*** Opening EXTRACTED DATA ***

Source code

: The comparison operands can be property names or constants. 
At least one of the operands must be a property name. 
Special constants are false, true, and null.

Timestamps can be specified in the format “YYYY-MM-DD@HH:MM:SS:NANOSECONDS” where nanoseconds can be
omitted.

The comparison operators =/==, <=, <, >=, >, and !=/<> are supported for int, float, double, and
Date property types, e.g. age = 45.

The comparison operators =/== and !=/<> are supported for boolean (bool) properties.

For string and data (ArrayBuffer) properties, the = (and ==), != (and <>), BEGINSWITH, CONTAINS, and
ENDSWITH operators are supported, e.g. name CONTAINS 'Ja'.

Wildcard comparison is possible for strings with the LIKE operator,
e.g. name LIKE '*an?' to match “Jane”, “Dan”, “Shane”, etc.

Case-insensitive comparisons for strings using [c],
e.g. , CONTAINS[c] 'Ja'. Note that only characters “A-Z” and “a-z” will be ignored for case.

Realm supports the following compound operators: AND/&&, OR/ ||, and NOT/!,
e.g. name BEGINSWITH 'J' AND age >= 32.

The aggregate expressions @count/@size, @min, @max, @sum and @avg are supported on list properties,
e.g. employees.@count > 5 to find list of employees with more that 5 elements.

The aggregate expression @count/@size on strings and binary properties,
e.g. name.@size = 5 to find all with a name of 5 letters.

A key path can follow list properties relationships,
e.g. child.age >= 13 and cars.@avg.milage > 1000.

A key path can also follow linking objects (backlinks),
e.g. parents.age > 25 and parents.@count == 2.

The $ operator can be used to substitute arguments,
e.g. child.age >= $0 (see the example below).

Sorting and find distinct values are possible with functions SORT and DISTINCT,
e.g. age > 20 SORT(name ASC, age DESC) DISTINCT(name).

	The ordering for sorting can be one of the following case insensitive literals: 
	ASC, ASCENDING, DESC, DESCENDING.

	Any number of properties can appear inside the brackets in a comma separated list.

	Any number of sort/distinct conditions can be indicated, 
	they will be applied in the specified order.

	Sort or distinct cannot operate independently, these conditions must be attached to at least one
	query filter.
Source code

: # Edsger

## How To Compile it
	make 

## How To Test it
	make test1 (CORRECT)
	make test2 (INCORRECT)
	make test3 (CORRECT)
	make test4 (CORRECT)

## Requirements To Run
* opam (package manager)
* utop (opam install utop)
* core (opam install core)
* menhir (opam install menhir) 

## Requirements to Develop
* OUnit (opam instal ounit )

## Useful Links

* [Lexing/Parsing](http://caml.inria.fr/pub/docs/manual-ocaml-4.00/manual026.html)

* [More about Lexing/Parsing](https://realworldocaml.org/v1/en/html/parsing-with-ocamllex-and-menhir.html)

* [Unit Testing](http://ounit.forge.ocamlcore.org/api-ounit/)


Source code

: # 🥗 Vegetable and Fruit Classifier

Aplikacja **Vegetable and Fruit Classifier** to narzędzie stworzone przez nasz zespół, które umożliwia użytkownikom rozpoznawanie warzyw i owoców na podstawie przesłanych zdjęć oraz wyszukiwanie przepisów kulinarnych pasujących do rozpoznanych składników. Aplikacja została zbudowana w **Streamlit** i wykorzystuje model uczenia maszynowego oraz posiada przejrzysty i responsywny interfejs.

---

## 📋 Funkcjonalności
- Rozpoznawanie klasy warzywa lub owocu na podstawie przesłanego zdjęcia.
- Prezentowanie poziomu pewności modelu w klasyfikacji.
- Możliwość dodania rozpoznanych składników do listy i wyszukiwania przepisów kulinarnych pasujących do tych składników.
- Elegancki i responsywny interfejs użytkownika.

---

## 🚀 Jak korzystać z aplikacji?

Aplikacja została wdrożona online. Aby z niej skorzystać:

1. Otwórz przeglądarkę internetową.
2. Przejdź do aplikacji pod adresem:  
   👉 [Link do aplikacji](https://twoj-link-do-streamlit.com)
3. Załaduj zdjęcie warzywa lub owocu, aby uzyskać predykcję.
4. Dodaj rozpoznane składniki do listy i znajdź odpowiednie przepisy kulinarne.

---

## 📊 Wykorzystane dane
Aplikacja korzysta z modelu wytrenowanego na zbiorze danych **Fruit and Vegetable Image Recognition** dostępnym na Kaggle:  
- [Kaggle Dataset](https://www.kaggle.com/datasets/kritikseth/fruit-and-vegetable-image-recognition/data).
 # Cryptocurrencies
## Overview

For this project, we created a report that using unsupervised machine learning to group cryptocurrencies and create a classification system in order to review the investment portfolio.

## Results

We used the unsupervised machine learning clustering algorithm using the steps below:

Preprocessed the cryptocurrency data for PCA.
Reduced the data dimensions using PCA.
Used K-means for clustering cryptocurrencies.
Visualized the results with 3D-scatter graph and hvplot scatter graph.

*** Closing EXTRACTED DATA ***

Filter the listing so that only lines holding the word "find" remain, and copy those lines.

e.g. employees.@count > 5 to find list of employees with more that 5 elements.
e.g. name.@size = 5 to find all with a name of 5 letters.
Sorting and find distinct values are possible with functions SORT and DISTINCT,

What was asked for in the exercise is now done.